Content starts

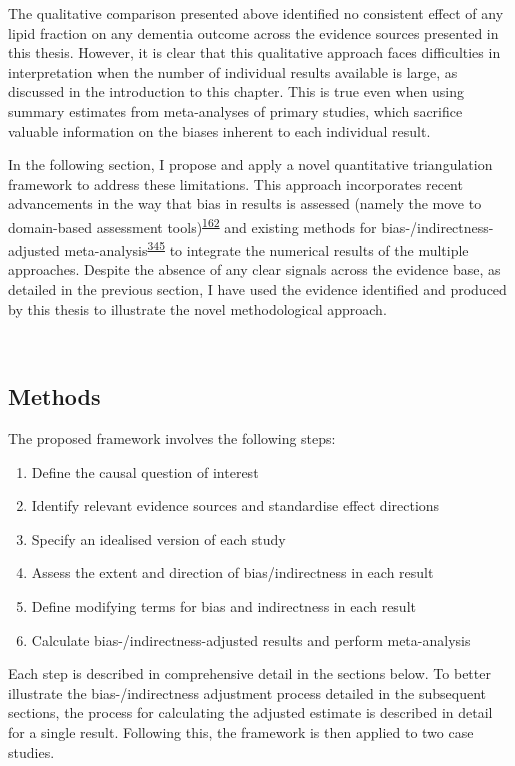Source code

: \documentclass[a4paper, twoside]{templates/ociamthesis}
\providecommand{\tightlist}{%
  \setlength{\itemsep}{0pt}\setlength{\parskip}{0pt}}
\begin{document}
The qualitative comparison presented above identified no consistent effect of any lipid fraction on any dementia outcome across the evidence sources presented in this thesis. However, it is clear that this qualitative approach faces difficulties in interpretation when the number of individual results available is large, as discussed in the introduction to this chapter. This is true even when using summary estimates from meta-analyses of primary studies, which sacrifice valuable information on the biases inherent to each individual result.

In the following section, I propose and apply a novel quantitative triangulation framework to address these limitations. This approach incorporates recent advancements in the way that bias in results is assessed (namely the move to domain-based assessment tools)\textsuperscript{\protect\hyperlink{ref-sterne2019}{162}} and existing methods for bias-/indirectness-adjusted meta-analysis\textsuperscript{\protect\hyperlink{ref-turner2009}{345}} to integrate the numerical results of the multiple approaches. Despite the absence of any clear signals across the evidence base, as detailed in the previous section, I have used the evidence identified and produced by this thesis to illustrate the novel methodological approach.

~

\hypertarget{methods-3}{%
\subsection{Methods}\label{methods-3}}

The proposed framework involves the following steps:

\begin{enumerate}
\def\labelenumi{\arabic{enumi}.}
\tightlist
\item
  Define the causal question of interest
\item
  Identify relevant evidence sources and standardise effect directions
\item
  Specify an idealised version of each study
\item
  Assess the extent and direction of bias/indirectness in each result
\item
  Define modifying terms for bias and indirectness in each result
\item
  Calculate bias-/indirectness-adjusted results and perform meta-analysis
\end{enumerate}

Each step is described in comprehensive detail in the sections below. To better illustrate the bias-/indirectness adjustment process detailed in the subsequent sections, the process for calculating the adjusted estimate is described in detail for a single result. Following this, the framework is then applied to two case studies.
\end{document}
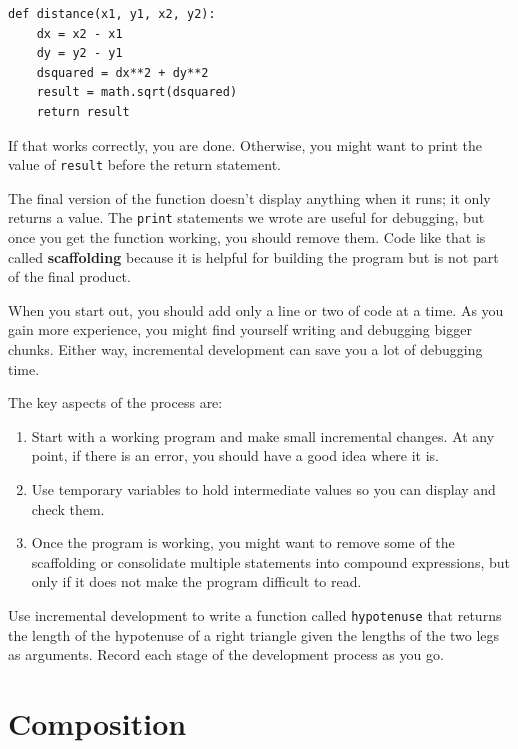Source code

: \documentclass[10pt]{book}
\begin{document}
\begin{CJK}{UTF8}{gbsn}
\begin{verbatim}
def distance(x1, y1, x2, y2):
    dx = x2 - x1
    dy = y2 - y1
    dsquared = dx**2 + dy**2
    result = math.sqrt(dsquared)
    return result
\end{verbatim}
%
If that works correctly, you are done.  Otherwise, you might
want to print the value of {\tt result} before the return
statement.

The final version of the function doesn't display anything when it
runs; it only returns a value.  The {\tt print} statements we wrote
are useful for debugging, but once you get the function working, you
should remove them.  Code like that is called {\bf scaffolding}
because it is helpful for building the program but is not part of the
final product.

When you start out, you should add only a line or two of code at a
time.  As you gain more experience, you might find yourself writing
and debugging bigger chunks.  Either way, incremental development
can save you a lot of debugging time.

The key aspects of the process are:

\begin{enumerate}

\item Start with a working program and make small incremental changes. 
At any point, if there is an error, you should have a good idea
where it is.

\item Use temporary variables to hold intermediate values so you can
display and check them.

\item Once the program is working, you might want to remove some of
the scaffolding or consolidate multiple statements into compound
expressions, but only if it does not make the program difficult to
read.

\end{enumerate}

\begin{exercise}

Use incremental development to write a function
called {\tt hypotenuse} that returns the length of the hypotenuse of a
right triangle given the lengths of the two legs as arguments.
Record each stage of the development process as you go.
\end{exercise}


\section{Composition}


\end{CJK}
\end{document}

Content ends

**TASK REQUIREMENTS:** From the material above, set down exactly the lines between the line holding "final product." and the line holding "where it is.", inclusive. Include nothing else.

**TASK RESPONSE:**
final product.

When you start out, you should add only a line or two of code at a
time.  As you gain more experience, you might find yourself writing
and debugging bigger chunks.  Either way, incremental development
can save you a lot of debugging time.

The key aspects of the process are:

\begin{enumerate}

\item Start with a working program and make small incremental changes. 
At any point, if there is an error, you should have a good idea
where it is.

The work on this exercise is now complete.